Please write out the full listing beneath this line exactly, skipping its images.

» DATA RECORDS

━━━━━━

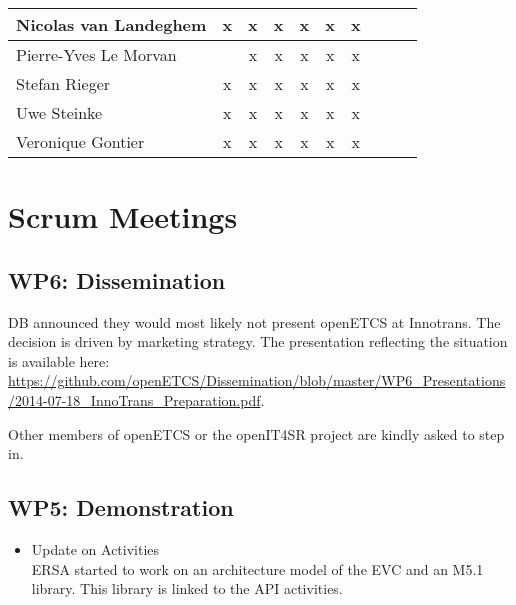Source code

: \documentclass[a4paper, 11pt]{article}
\begin{document}
\begin{tabular}{|l|c|c|c||c|c|c||c|c|c|}
Nicolas van Landeghem& x & x & x & x & x & x \\\hline
Pierre-Yves Le Morvan&   & x & x & x & x & x \\\hline
Stefan Rieger        & x & x & x & x & x & x \\\hline
Uwe Steinke          & x & x & x & x & x & x \\\hline
Veronique Gontier    & x & x & x & x & x & x \\\hline
\end{tabular}


\section{Scrum Meetings}

\subsection{WP6: Dissemination}

DB announced they would most likely not present openETCS at Innotrans. The decision is driven by marketing strategy. The presentation reflecting the situation is available here: \url{https://github.com/openETCS/Dissemination/blob/master/WP6_Presentations/2014-07-18_InnoTrans_Preparation.pdf}. 

Other members of openETCS or the openIT4SR project are kindly asked to step in. 

\subsection{WP5: Demonstration}
\begin{itemize}
\item Update on Activities\\

ERSA started to work on an architecture model of the EVC and an M5.1 library. This library is linked to the API activities.

\end{itemize}
\end{document}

━━━━━━

» SOLVED EXERCISE
Source code

: \documentclass[a4paper, 11pt]{article}
\begin{document}
\begin{tabular}{|l|c|c|c||c|c|c||c|c|c|}
Nicolas van Landeghem& x & x & x & x & x & x \\\hline
Pierre-Yves Le Morvan&   & x & x & x & x & x \\\hline
Stefan Rieger        & x & x & x & x & x & x \\\hline
Uwe Steinke          & x & x & x & x & x & x \\\hline
Veronique Gontier    & x & x & x & x & x & x \\\hline
\end{tabular}


\section{Scrum Meetings}

\subsection{WP6: Dissemination}

DB announced they would most likely not present openETCS at Innotrans. The decision is driven by marketing strategy. The presentation reflecting the situation is available here: \url{https://github.com/openETCS/Dissemination/blob/master/WP6_Presentations/2014-07-18_InnoTrans_Preparation.pdf}. 

Other members of openETCS or the openIT4SR project are kindly asked to step in. 

\subsection{WP5: Demonstration}
\begin{itemize}
\item Update on Activities\\

ERSA started to work on an architecture model of the EVC and an M5.1 library. This library is linked to the API activities.

\end{itemize}
\end{document}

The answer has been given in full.